- **Work to be completed**: Each line of the listing below must be retyped exactly, with images left out.

- **Excerpted data**:
-*-*-

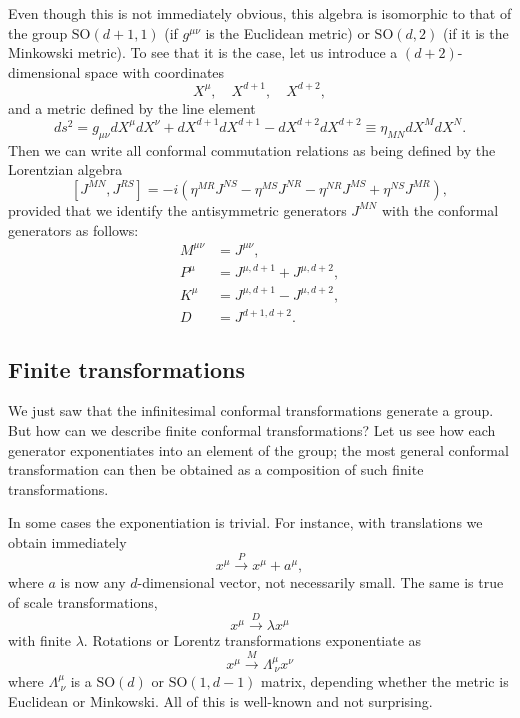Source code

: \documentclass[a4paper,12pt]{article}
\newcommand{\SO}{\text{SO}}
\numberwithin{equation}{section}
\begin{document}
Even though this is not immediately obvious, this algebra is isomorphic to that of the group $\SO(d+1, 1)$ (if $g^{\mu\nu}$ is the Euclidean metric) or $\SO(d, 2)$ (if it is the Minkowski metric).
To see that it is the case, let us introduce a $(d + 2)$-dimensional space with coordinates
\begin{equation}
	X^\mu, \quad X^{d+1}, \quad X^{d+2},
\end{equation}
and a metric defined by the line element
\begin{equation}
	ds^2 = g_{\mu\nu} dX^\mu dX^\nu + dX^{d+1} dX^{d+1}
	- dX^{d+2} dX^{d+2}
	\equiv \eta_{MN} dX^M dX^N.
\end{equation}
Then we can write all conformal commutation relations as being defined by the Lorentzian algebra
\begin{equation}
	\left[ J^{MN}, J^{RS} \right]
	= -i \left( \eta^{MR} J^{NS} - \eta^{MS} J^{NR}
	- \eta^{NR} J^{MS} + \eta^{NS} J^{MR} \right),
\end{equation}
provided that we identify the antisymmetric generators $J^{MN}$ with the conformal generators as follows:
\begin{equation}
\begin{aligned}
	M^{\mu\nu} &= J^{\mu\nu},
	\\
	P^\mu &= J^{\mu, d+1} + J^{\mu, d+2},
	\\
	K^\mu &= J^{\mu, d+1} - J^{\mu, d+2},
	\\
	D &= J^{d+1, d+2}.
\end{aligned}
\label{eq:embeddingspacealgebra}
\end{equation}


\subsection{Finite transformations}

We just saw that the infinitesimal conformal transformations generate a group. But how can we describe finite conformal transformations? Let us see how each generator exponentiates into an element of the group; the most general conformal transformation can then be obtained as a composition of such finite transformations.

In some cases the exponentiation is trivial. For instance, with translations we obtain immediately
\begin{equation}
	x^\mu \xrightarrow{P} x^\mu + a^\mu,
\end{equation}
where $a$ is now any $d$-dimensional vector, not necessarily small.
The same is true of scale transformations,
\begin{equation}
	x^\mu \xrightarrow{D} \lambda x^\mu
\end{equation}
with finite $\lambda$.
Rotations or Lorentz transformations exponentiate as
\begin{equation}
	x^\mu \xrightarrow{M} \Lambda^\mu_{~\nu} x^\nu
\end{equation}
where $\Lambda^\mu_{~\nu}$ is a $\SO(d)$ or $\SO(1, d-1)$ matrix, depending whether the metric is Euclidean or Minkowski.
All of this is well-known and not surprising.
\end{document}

-*-*-

- **Exercise solution**:
Source code

: \documentclass[a4paper,12pt]{article}
\newcommand{\SO}{\text{SO}}
\numberwithin{equation}{section}
\begin{document}
Even though this is not immediately obvious, this algebra is isomorphic to that of the group $\SO(d+1, 1)$ (if $g^{\mu\nu}$ is the Euclidean metric) or $\SO(d, 2)$ (if it is the Minkowski metric).
To see that it is the case, let us introduce a $(d + 2)$-dimensional space with coordinates
\begin{equation}
	X^\mu, \quad X^{d+1}, \quad X^{d+2},
\end{equation}
and a metric defined by the line element
\begin{equation}
	ds^2 = g_{\mu\nu} dX^\mu dX^\nu + dX^{d+1} dX^{d+1}
	- dX^{d+2} dX^{d+2}
	\equiv \eta_{MN} dX^M dX^N.
\end{equation}
Then we can write all conformal commutation relations as being defined by the Lorentzian algebra
\begin{equation}
	\left[ J^{MN}, J^{RS} \right]
	= -i \left( \eta^{MR} J^{NS} - \eta^{MS} J^{NR}
	- \eta^{NR} J^{MS} + \eta^{NS} J^{MR} \right),
\end{equation}
provided that we identify the antisymmetric generators $J^{MN}$ with the conformal generators as follows:
\begin{equation}
\begin{aligned}
	M^{\mu\nu} &= J^{\mu\nu},
	\\
	P^\mu &= J^{\mu, d+1} + J^{\mu, d+2},
	\\
	K^\mu &= J^{\mu, d+1} - J^{\mu, d+2},
	\\
	D &= J^{d+1, d+2}.
\end{aligned}
\label{eq:embeddingspacealgebra}
\end{equation}


\subsection{Finite transformations}

We just saw that the infinitesimal conformal transformations generate a group. But how can we describe finite conformal transformations? Let us see how each generator exponentiates into an element of the group; the most general conformal transformation can then be obtained as a composition of such finite transformations.

In some cases the exponentiation is trivial. For instance, with translations we obtain immediately
\begin{equation}
	x^\mu \xrightarrow{P} x^\mu + a^\mu,
\end{equation}
where $a$ is now any $d$-dimensional vector, not necessarily small.
The same is true of scale transformations,
\begin{equation}
	x^\mu \xrightarrow{D} \lambda x^\mu
\end{equation}
with finite $\lambda$.
Rotations or Lorentz transformations exponentiate as
\begin{equation}
	x^\mu \xrightarrow{M} \Lambda^\mu_{~\nu} x^\nu
\end{equation}
where $\Lambda^\mu_{~\nu}$ is a $\SO(d)$ or $\SO(1, d-1)$ matrix, depending whether the metric is Euclidean or Minkowski.
All of this is well-known and not surprising.
\end{document}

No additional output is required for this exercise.